Abandonando mi proceso vocacional con los Jesuitas, me coloqué en las filas de la Facultad de Medicina de la UNA (Universidad Nacional de Asunción), fueron otros casi 3 años de mucha experiencia y crecimiento humanos, que despertaron otras cosas en mi interior; cuanto más iba llenando mi ego hacia la realización de aquella pretensión de ser alguien reconocido, importante y famoso, mi espíritu se empobrecía. No obstante, Dios iba obrando en mi vida que llegué a una etapa de mi vida que necesité parar y preguntarme – José Miguel, ¿qué es lo que realmente quieres para tu vida? estás en el proceso para ser médico, pero, ¿no estás completo, feliz?; yo sentía que me faltaba algo, mi corazón ansiaba algo más que realización personal, algo más que el simple hecho de llegar a ser alguien reconocido, mi corazón buscaba y quería más que eso.
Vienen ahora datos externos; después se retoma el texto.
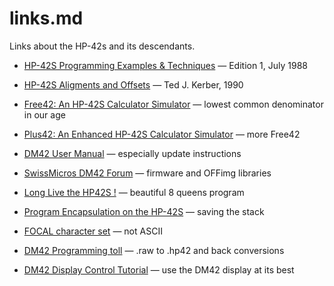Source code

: 
# links.md

Links about the HP-42s and its descendants.


* [HP-42S Programming Examples & Techniques](https://literature.hpcalc.org/community/hp42s-prog-en.pdf) — Edition 1, July 1988
* [HP-42S Aligments and Offsets](https://literature.hpcalc.org/community/hp42s-alignoffset.pdf) — Ted J. Kerber, 1990

* [Free42: An HP-42S Calculator Simulator](https://thomasokken.com/free42/) — lowest common denominator in our age
* [Plus42: An Enhanced HP-42S Calculator Simulator](https://thomasokken.com/free42/) — more Free42

* [DM42 User Manual](https://technical.swissmicros.com/dm42/doc/dm42_user_manual.html) — especially update instructions
* [SwissMicros DM42 Forum](https://forum.swissmicros.com/viewforum.php?f=15) — firmware and OFFimg libraries

* [Long Live the HP42S !](http://www.hpcc.org/datafile/V23N6/LongLiveTheHP42S.pdf) — beautiful 8 queens program
* [Program Encapsulation on the HP-42S](https://archived.hpcalc.org/hp42s/articles/program_encapsulation.pdf) — saving the stack

* [FOCAL character set](https://en.wikipedia.org/wiki/FOCAL_character_set) —  not ASCII

* [DM42 Programming toll](https://technical.swissmicros.com/decoders/dm42/index.php) — .raw to .hp42 and back conversions
* [DM42 Display Control Tutorial](https://www.hpmuseum.org/forum/thread-10387-post-93808.html) — use the DM42 display at its best

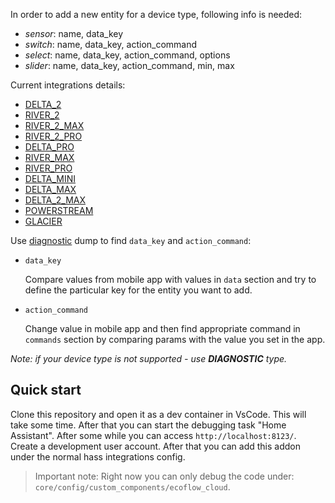 In order to add a new entity for a device type, following info is needed:

- _sensor_: name, data_key
- _switch_: name, data_key, action_command
- _select_: name, data_key, action_command, options
- _slider_: name, data_key, action_command, min, max

Current integrations details:

- [DELTA_2](devices/DELTA_2.md)
- [RIVER_2](devices/RIVER_2.md)
- [RIVER_2_MAX](devices/RIVER_2_MAX.md)
- [RIVER_2_PRO](devices/RIVER_2_PRO.md)
- [DELTA_PRO](devices/DELTA_PRO.md)
- [RIVER_MAX](devices/RIVER_MAX.md)
- [RIVER_PRO](devices/RIVER_PRO.md)
- [DELTA_MINI](devices/DELTA_MINI.md)
- [DELTA_MAX](devices/DELTA_MAX.md)
- [DELTA_2_MAX](devices/DELTA_2_MAX.md)
- [POWERSTREAM](devices/POWERSTREAM.md)
- [GLACIER](devices/GLACIER.md)

Use [diagnostic](https://www.home-assistant.io/integrations/diagnostics/) dump to find `data_key` and `action_command`:

- `data_key`

  Compare values from mobile app with values in `data` section and try to define the particular key for the entity you want to add.

- `action_command`

  Change value in mobile app and then find appropriate command in `commands` section by comparing params with the value you set in the app.

_Note: if your device type is not supported - use **DIAGNOSTIC** type._

## Quick start

Clone this repository and open it as a dev container in VsCode.
This will take some time. After that you can start the debugging task "Home Assistant".
After some while you can access `http://localhost:8123/`.
Create a development user account. After that you can add this addon under the normal hass integrations config.

> Important note: Right now you can only debug the code under: `core/config/custom_components/ecoflow_cloud`.
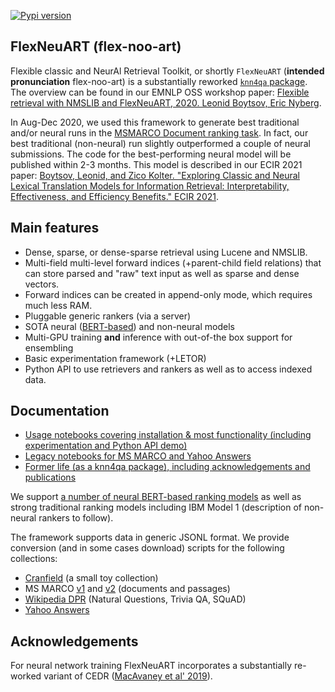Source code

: [![Pypi version](https://img.shields.io/pypi/v/flexneuart.svg)](http://pypi.python.org/pypi/flexneuart)

## FlexNeuART (flex-noo-art)
Flexible classic and NeurAl Retrieval Toolkit, or shortly `FlexNeuART` (**intended pronunciation** flex-noo-art) 
is a substantially reworked [`knn4qa` package](knn4qa.md).  The overview can be found in our EMNLP OSS workshop paper: 
[Flexible retrieval with NMSLIB and FlexNeuART, 2020. Leonid Boytsov, Eric Nyberg](https://arxiv.org/abs/2010.14848).

In Aug-Dec 2020, we used this framework to generate best traditional and/or neural runs 
in the [MSMARCO Document ranking task](https://microsoft.github.io/msmarco/#docranking).
In fact, our best traditional (non-neural) run slightly outperformed a couple of neural submissions.
The code for the best-performing neural model will be published within 2-3 months. This model is described in our ECIR 2021 paper:
[Boytsov, Leonid, and Zico Kolter. "Exploring Classic and Neural Lexical Translation Models for Information Retrieval: Interpretability, Effectiveness, and Efficiency Benefits." ECIR 2021](https://arxiv.org/abs/2102.06815).

## Main features

* Dense, sparse, or dense-sparse retrieval using Lucene and NMSLIB.
* Multi-field multi-level forward indices (+parent-child field relations) that can store 
  parsed and "raw" text input as well as sparse and dense vectors.
* Forward indices can be created in append-only mode, which requires much less RAM.
* Pluggable generic rankers (via a server)
* SOTA neural ([BERT-based](flexneuart/models/README.md)) and non-neural models
* Multi-GPU training **and** inference with out-of-the box support for ensembling
* Basic experimentation framework (+LETOR)
* Python API to use retrievers and rankers as well as to access indexed data.


## Documentation

* [Usage notebooks covering installation & most functionality (including experimentation and Python API demo)](demo/README.md)
* [Legacy notebooks for MS MARCO and Yahoo Answers](legacy_docs/README.md)
* [Former life (as a knn4qa package), including acknowledgements and publications](knn4qa.md)

We support [a number of neural BERT-based ranking models](flexneuart/models/README.md) as well as strong traditional
ranking models including IBM Model 1 (description of non-neural rankers to follow).

The framework supports data in generic JSONL format. We provide conversion (and in some cases download) scripts for the following collections:
* [Cranfield](scripts/data_convert/cranfield/README.md) (a small toy collection)
* MS MARCO [v1](scripts/data_convert/msmarco) and [v2](scripts/data_convert/msmarco_v2) (documents and passages)
* [Wikipedia DPR](scripts/data_convert/wikipedia_dpr/README.md) (Natural Questions, Trivia QA, SQuAD)
* [Yahoo Answers](/scripts/data_convert/yahoo_answers)


## Acknowledgements

For neural network training FlexNeuART incorporates
a substantially re-worked variant of CEDR ([MacAvaney et al' 2019](https://github.com/Georgetown-IR-Lab/cedr)).



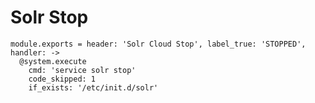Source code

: 
# Solr Stop

    module.exports = header: 'Solr Cloud Stop', label_true: 'STOPPED', handler: ->
      @system.execute
        cmd: 'service solr stop'
        code_skipped: 1
        if_exists: '/etc/init.d/solr'
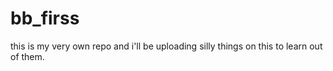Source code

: # bb_firss
this is my very own repo and i'll be uploading silly things on this to learn out of them.

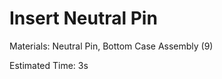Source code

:Insert Neutral Pin
==================

Materials: Neutral Pin, Bottom Case Assembly (9)

Estimated Time: 3s
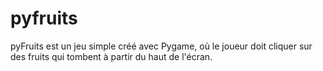 # pyfruits
pyFruits est un jeu simple créé avec Pygame, où le joueur doit cliquer sur des fruits qui tombent à partir du haut de l'écran.
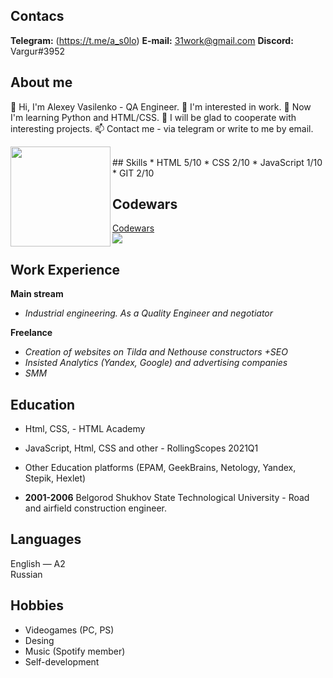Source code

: ## Contacs
**Telegram:** (https://t.me/a_s0lo)
**E-mail:** 31work@gmail.com
**Discord:** Vargur#3952

## About me
👋 Hi, I'm Alexey Vasilenko - QA Engineer.
👀 I'm interested in work.
🌱 Now I'm learning Python and HTML/CSS.
💞️ I will be glad to cooperate with interesting projects.
📫 Contact me - via telegram or write to me by email.

<img height="160em" align="left" src="https://github-readme-stats.vercel.app/api/top-langs/?username=Vargur31rus&layout=compact&theme=buefy&hide_border=none"/>

<br>
## Skills
* HTML 5/10
* CSS 2/10
* JavaScript 1/10
* GIT 2/10

## Codewars
[Codewars](https://www.codewars.com/users/Vargur31rus)   
![](https://www.codewars.com/users/Vargur31rus/badges/large)

## Work Experience
**Main stream**
* *Industrial engineering. As a Quality Engineer and negotiator* 

**Freelance**
* *Creation of websites on Tilda and Nethouse constructors +SEO*
* *Insisted Analytics (Yandex, Google) and advertising companies*
* *SMM*

## Education
* Html, CSS, - HTML Academy
* JavaScript, Html, CSS and other - RollingScopes 2021Q1
* Other Education platforms (EPAM, GeekBrains, Netology, Yandex, Stepik, Hexlet)

* **2001-2006** Belgorod Shukhov State Technological University -
Road and airfield construction engineer.

## Languages
English — A2 \
Russian

## Hobbies
* Videogames (PC, PS)
* Desing 
* Music (Spotify member)
* Self-development



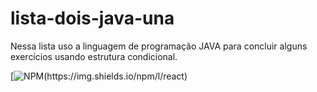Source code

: # lista-dois-java-una
Nessa lista uso a linguagem de programação JAVA para concluir alguns exercícios usando estrutura condicional.



[![NPM(https://img.shields.io/npm/l/react)](https://github.com/Maclalino/lista-dois-java-una/blob/main/LICENSE)
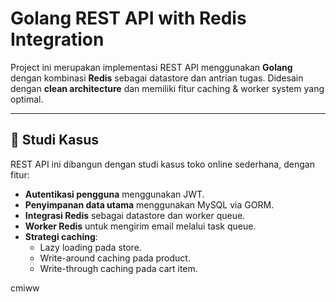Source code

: # Golang REST API with Redis Integration

Project ini merupakan implementasi REST API menggunakan **Golang** dengan kombinasi **Redis** sebagai datastore dan antrian tugas. Didesain dengan **clean architecture** dan memiliki fitur caching & worker system yang optimal.

---

## 🚀 Studi Kasus

REST API ini dibangun dengan studi kasus toko online sederhana, dengan fitur:

- **Autentikasi pengguna** menggunakan JWT.
- **Penyimpanan data utama** menggunakan MySQL via GORM.
- **Integrasi Redis** sebagai datastore dan worker queue.
- **Worker Redis** untuk mengirim email melalui task queue.
- **Strategi caching**:
  - Lazy loading pada store.
  - Write-around caching pada product.
  - Write-through caching pada cart item.

cmiww
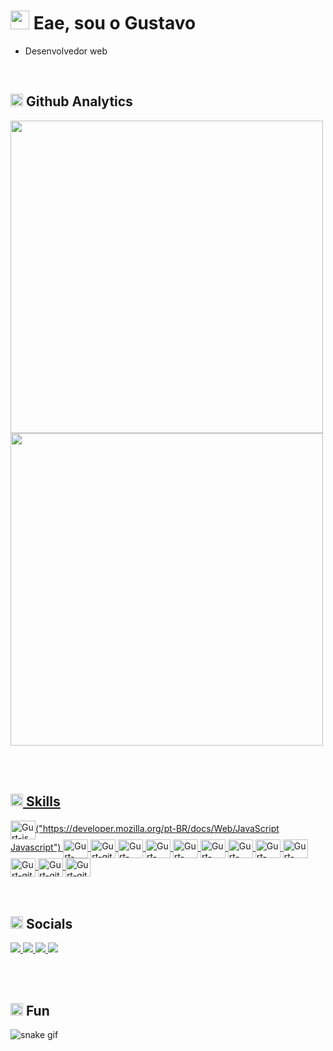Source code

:<h1><img height="30px" src="https://user-images.githubusercontent.com/50364832/143615313-330ef73e-ee1c-4cfe-b71d-7462a00f16b4.gif" /> Eae, sou o Gustavo</h1>

- Desenvolvedor web

</br>

<!-- ## 💡 &nbsp;Github Analytics -->
<h2><img height="20px" src="https://user-images.githubusercontent.com/50364832/143619165-74c703be-b3a3-4902-9563-07928511c2bc.gif" /> Github Analytics</h2>
<div>
  <a href="https://github.com/Gurtinho">
  <img width="500em" src="https://github-readme-stats.vercel.app/api?username=Gurtinho&show_icons=true&theme=radical&include_all_commits=true&count_private=true"/>
  <img width="500em" src="https://github-readme-stats.vercel.app/api/top-langs/?username=Gurtinho&layout=compact&langs_count=7&theme=radical"/>
</div>
 
</br></br>

<!-- ## 🛠️ &nbsp;Languages -->
<h2><img height="20px" src="https://user-images.githubusercontent.com/50364832/143620337-441d693c-a903-42af-9ddd-4dfa82d25822.gif" /> Skills</h2>
<div>
<!--   javascript -->
<!--   <a href="https://developer.mozilla.org/pt-BR/docs/Web/JavaScript"> -->
  <img align="center" alt="Gurt-js" height="30" width="40" src="https://cdn.jsdelivr.net/gh/devicons/devicon/icons/javascript/javascript-original.svg">("https://developer.mozilla.org/pt-BR/docs/Web/JavaScript Javascript")
<!--   nodejs -->
  <a href="https://nodejs.org/en/">
    <img align="center" alt="Gurt-node" height="30" width="40" src="https://cdn.jsdelivr.net/gh/devicons/devicon/icons/nodejs/nodejs-plain.svg" />
  </a>
<!--   express js -->
  <a href="https://expressjs.com/pt-br/">
    <img align="center" alt="Gurt-git" height="30" width="40" src="https://cdn.jsdelivr.net/gh/devicons/devicon/icons/express/express-original-wordmark.svg" />
  </a>
<!--   npm  -->
  <a href="https://www.npmjs.com/">
    <img align="center" alt="Gurt-npm" height="30" width="40" src="https://cdn.jsdelivr.net/gh/devicons/devicon/icons/npm/npm-original-wordmark.svg" />
  </a>
<!--   postgresql -->
  <a href="https://www.postgresql.org/docs/current/datatype.html">
    <img align="center" alt="Gurt-postgresql" height="30" width="40" src="https://cdn.jsdelivr.net/gh/devicons/devicon/icons/postgresql/postgresql-plain.svg" />
  </a>
<!--   html -->
  <a href="https://developer.mozilla.org/pt-BR/docs/Web/HTML">
    <img align="center" alt="Gurt-html" height="30" width="40" src="https://cdn.jsdelivr.net/gh/devicons/devicon/icons/html5/html5-original.svg">
  </a>
  <a href="https://developer.mozilla.org/pt-BR/docs/Web/CSS">
    <img align="center" alt="Gurt-css" height="30" width="40" src="https://cdn.jsdelivr.net/gh/devicons/devicon/icons/css3/css3-original.svg">
  </a>
<!--   bootstrap -->
  <a href="https://getbootstrap.com/">
    <img align="center" alt="Gurt-bootstrap" height="30" width="40" src="https://cdn.jsdelivr.net/gh/devicons/devicon/icons/bootstrap/bootstrap-original.svg" />
  </a>
<!--   photoshop -->
  <a href="https://www.adobe.com/br/products/photoshop/landpa.html?sdid=KQPOM&mv=search&ef_id=Cj0KCQiA-qGNBhD3ARIsAO_o7yl-91VAE_xNjrjoCU3wDDlYxH36TmIDhxG30ONwgMkXYmK_B_lz5DQaAl0ZEALw_wcB:G:s&s_kwcid=AL!3085!3!534509111641!e!!g!!photoshop!188192502!10077842982&gclid=Cj0KCQiA-qGNBhD3ARIsAO_o7yl-91VAE_xNjrjoCU3wDDlYxH36TmIDhxG30ONwgMkXYmK_B_lz5DQaAl0ZEALw_wcB">
    <img align="center" alt="Gurt-photoshop" height="30" width="40" src="https://cdn.jsdelivr.net/gh/devicons/devicon/icons/photoshop/photoshop-plain.svg" />
  </a>
<!--   vscode -->
  <a href="https://code.visualstudio.com/">
    <img align="center" alt="Gurt-vscode" height="30" width="40" src="https://cdn.jsdelivr.net/gh/devicons/devicon/icons/vscode/vscode-original.svg" />
  </a>
<!--   git -->
  <a href="https://git-scm.com/">
    <img align="center" alt="Gurt-git" height="30" width="40" src="https://cdn.jsdelivr.net/gh/devicons/devicon/icons/git/git-original.svg" />
  </a>
<!--   github -->
  <a href="https://github.com/">
    <img align="center" alt="Gurt-git" height="30" width="40" src="https://cdn.jsdelivr.net/gh/devicons/devicon/icons/github/github-original-wordmark.svg" />
  </a>
<!--   opera gx -->
  <a href="https://www.opera.com/pt-br/gx">
    <img align="center" alt="Gurt-git" height="30" width="40" src="https://cdn.jsdelivr.net/gh/devicons/devicon/icons/opera/opera-original.svg" />
  </a>
  
</div
  
</br></br>

<!-- ## 🔗 &nbsp;Links -->
<h2><img height="20px" src="https://user-images.githubusercontent.com/50364832/143620129-a7cf3435-8c3d-45f1-89fc-a64836558c39.gif" /> Socials</h2>
<div>
<!--   instagram -->
  <a href="https://www.instagram.com/gutolitt/">
    <img src="https://img.shields.io/badge/-Instagram-%23E4405F?style=for-the-badge&logo=instagram&logoColor=white">
  </a>
  
<!--   discord -->
  <a href="https://discord.gg/DZnnfQDbp9">
    <img src="https://img.shields.io/badge/-discord-%235865F2?style=for-the-badge&logo=discord&logoColor=white">
  </a>
  
<!--   linkedin -->
  <a href="https://www.linkedin.com/in/gustavo-litter-6ab24b191/">
    <img src="https://img.shields.io/badge/-Linkedin-%230e76a8?style=for-the-badge&logo=linkedin&logoColor=white"/>
  </a>
  
<!--   twitter -->
  <a href="https://twitter.com/gustavo_gurt">
    <img src="https://img.shields.io/badge/-twitter-%2300acee?style=for-the-badge&logo=twitter&logoColor=white"/>
  </a>
</div>

</br></br>

<h2><img height="20px" src="https://user-images.githubusercontent.com/50364832/143664191-1b5290b7-408a-49d6-a88a-942599ef380b.gif" /> Fun</h2>

![snake gif](https://github.com/Gurtinho/Gurtinho/blob/output/github-contribution-grid-snake.svg)
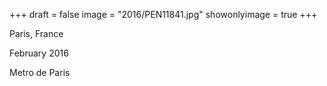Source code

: +++
draft = false
image = "2016/PEN11841.jpg"
showonlyimage = true
+++

Paris, France

February 2016
<!--more-->

Metro de Paris
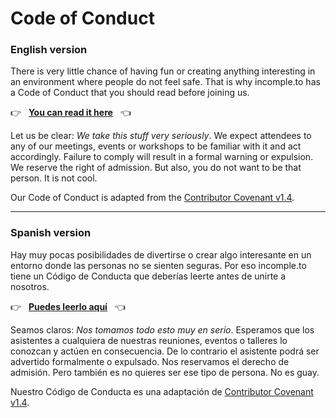 # Code of Conduct

### English version

There is very little chance of having fun or creating anything interesting in an environment where people do not feel safe. That is why incomple.to has a Code of Conduct that you should read before joining us.

👉 &nbsp; [**You can read it here**](english.md) &nbsp; 👈

Let us be clear: _We take this stuff very seriously_. We expect attendees to any of our meetings, events or workshops to be familiar with it and act accordingly. Failure to comply will result in a formal warning or expulsion. We reserve the right of admission. But also, you do not want to be that person. It is not cool.

Our Code of Conduct is adapted from the [Contributor Covenant v1.4](https://www.contributor-covenant.org/version/1/4/code-of-conduct.html).

---

### Spanish version

Hay muy pocas posibilidades de divertirse o crear algo interesante en un entorno donde las personas no se sienten seguras. Por eso incomple.to tiene un Código de Conducta que deberías leerte antes de unirte a nosotros.

👉 &nbsp; [**Puedes leerlo aquí**](spanish.md) &nbsp; 👈

Seamos claros: _Nos tomamos todo esto muy en serio_. Esperamos que los asistentes a cualquiera de nuestras reuniones, eventos o talleres lo conozcan y actúen en consecuencia. De lo contrario el asistente podrá ser advertido formalmente o expulsado. Nos reservamos el derecho de admisión. Pero también es no quieres ser ese tipo de persona. No es guay.

Nuestro Código de Conducta es una adaptación de [Contributor Covenant v1.4](https://www.contributor-covenant.org/es/version/1/4/code-of-conduct.html).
Entonces, decidí acudir a mi madrina vocacional, la hermana Norberta quien me ayudó a discernir y descubrir qué me estaba pasando; Dios me había llamado a ser su apóstol y yo necesitaba dar mi respuesta concreta y generosa. Ella me encaminó a mi casa, digo “a mi casa” porque me llevó a los “Espirítanos” que según ella me ofrecerían lo que yo buscaba y me encontraría como persona y como religioso en dicha congregación. Yo llamo a aquel proceso, “el regreso del hijo pródigo”, yo pertenezco a una parroquia espiritana, toda mi formación religiosa cristiana es espiritana; entonces, cuando la hermana Norberta me direccionó a los Espirítanos, yo estaba volviendo a casa y regresaba para nunca más salir.
Siempre fui espiritano, lo sé, pero lo confirmé hace unos días (3 de agosto de 2019) cuando di mi sí definitivo a Dios, Uno y Trino a través de la profesión de mis votos perpetuos al apostolado en la Congregación del Espíritu Santo bajo la protección del Inmaculado Corazón de María, “Espirítanos”. Para llegar a donde estoy hoy, pasé por un largo proceso de formación en la congregación; hice un tiempo de acompañamiento vocacional, otro tiempo de experiencia de vida comunitaria, 4 años de Filosofía, 1 año de noviciado, toda esta etapa la hice en mi país Paraguay; después 2 años de experiencia misionera en Ghana – África; actualmente estoy concluyendo el 4° y último de Teología en San Pablo – Brasil. Como espiritano me encontré, como persona y religioso misionero consagrado, fue un proceso largo, pero estoy aquí sereno, en paz, feliz y realizado en mi vocación espiritana, viviendo la alegría de ser espiritano en un sólo corazón y una sola alma.